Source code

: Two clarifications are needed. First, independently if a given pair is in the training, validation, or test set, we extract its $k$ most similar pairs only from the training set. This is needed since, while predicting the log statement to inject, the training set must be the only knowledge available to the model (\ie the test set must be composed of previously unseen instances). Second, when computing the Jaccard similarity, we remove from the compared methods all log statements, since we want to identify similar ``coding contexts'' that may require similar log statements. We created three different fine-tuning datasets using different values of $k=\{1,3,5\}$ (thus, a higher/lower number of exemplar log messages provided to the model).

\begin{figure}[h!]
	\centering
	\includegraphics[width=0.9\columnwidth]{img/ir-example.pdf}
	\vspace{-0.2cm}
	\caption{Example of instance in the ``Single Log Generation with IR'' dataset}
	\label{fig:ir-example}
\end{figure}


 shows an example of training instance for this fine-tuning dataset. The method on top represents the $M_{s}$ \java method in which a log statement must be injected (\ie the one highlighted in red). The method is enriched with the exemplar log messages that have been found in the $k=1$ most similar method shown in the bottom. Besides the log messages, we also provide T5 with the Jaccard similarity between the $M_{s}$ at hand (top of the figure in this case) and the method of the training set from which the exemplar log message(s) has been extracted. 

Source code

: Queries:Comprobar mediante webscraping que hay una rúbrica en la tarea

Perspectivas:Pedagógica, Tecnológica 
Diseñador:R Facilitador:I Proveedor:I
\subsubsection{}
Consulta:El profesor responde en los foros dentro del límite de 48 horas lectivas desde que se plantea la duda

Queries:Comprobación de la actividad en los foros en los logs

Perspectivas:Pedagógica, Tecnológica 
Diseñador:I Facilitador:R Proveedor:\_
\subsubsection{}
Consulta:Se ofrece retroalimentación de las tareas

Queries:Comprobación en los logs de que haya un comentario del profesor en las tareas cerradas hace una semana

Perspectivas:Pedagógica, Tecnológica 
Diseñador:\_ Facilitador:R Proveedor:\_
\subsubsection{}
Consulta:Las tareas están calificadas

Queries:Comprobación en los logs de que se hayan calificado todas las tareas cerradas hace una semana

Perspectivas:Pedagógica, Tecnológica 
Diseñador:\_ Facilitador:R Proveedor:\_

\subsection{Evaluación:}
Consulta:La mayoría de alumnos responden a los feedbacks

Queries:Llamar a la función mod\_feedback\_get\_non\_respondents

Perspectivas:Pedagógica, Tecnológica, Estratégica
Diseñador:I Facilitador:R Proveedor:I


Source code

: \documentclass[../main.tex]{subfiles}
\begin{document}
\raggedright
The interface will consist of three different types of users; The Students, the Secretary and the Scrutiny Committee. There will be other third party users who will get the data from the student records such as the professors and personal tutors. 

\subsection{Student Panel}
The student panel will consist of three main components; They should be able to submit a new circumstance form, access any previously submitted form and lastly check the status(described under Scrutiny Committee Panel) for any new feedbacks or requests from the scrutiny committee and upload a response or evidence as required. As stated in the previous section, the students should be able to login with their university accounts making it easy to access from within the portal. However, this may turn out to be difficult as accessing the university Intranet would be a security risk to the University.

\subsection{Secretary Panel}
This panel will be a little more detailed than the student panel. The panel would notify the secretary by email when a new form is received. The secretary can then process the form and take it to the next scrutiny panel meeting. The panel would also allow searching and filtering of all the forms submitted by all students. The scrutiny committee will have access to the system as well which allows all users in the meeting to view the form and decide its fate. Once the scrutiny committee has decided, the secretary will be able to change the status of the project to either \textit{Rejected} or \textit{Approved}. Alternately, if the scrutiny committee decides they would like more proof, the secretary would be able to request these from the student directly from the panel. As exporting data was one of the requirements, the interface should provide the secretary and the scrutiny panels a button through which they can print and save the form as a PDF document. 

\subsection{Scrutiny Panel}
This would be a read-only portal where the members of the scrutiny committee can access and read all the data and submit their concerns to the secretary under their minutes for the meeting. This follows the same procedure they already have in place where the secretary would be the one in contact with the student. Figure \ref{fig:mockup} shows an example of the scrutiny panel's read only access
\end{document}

What you have to do.
In the material above, find each line that has the string "profesor" and return it.

Task solution.
Consulta:El profesor responde en los foros dentro del límite de 48 horas lectivas desde que se plantea la duda
Queries:Comprobación en los logs de que haya un comentario del profesor en las tareas cerradas hace una semana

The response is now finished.